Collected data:
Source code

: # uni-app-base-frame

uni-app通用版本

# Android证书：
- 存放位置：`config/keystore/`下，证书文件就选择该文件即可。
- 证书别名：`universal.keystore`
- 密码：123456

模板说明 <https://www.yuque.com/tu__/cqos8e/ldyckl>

Your instructions: Restate the records, all of them, precisely as written.

Written response:
Source code

: # uni-app-base-frame

uni-app通用版本

# Android证书：
- 存放位置：`config/keystore/`下，证书文件就选择该文件即可。
- 证书别名：`universal.keystore`
- 密码：123456

模板说明 <https://www.yuque.com/tu__/cqos8e/ldyckl>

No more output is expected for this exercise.